**Instructions to follow:** What number of lines in the listing contain "recomendations"? Answer with that number only.
--- Records shown ---
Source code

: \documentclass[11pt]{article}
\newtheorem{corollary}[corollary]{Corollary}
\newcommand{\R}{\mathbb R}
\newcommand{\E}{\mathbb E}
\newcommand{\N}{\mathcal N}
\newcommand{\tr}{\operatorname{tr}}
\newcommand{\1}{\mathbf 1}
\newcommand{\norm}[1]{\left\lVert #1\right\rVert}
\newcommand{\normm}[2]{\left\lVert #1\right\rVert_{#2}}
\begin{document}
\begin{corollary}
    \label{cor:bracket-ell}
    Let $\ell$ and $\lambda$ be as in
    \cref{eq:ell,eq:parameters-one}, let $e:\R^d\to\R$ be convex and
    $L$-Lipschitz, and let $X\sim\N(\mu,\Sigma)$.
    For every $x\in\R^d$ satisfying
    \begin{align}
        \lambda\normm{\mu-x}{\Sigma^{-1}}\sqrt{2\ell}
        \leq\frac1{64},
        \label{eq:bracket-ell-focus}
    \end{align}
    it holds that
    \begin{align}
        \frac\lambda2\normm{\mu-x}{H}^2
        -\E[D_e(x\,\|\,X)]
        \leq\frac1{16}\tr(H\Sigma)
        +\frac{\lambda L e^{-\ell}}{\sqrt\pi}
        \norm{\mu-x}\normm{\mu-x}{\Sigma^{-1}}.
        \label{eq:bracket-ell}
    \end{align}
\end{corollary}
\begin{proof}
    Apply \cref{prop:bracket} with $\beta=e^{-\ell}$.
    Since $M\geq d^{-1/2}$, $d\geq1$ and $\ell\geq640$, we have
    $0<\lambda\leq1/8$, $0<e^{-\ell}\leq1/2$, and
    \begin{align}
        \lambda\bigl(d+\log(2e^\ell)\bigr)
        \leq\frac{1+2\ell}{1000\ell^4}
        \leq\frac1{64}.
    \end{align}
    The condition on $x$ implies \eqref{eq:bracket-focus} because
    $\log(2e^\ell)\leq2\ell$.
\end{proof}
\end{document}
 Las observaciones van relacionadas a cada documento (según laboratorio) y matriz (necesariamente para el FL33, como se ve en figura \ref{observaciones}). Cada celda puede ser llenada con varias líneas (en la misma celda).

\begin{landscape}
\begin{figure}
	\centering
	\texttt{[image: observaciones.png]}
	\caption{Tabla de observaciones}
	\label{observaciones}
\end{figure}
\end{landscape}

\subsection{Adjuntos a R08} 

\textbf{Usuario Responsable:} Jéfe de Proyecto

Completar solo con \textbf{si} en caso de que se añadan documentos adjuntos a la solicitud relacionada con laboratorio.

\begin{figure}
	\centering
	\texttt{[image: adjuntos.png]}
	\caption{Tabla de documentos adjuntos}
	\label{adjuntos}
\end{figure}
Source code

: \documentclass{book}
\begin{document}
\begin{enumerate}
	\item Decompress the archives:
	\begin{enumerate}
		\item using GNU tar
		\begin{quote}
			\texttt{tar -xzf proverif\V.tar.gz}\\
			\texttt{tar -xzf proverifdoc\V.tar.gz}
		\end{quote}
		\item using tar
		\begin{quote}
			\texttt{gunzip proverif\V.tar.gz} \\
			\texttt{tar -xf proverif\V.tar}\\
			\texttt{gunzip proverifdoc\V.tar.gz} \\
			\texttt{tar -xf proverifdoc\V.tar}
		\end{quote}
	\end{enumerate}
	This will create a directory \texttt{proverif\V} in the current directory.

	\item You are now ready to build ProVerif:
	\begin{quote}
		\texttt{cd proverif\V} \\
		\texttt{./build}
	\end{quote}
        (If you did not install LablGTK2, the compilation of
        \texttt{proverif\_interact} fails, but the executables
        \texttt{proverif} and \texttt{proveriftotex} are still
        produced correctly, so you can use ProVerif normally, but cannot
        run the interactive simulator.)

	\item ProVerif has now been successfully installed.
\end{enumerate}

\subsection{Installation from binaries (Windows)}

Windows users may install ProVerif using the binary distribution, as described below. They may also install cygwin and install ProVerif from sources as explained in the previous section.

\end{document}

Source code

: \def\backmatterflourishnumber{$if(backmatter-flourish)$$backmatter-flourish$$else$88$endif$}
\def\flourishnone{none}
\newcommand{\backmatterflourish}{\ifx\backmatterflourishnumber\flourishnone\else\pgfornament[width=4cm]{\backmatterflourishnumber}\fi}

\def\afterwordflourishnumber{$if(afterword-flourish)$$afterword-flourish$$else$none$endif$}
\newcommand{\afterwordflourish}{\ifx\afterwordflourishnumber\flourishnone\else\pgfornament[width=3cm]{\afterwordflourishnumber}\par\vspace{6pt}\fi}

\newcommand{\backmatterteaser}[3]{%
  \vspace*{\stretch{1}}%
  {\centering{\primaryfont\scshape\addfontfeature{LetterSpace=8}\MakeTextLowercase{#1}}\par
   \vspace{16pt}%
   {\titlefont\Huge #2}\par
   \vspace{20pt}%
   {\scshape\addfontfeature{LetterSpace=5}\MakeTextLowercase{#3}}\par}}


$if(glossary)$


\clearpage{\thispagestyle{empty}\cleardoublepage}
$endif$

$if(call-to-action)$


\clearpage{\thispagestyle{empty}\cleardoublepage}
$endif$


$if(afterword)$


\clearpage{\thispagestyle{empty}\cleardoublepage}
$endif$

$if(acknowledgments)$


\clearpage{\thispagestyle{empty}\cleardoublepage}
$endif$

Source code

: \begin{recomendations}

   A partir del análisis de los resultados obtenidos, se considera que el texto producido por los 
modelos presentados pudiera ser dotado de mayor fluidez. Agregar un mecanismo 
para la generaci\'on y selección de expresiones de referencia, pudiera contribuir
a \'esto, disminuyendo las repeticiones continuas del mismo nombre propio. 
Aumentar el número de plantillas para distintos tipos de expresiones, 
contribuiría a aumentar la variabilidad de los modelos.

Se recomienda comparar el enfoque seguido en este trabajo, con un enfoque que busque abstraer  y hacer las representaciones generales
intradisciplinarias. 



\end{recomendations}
---
**Exercise response:** 2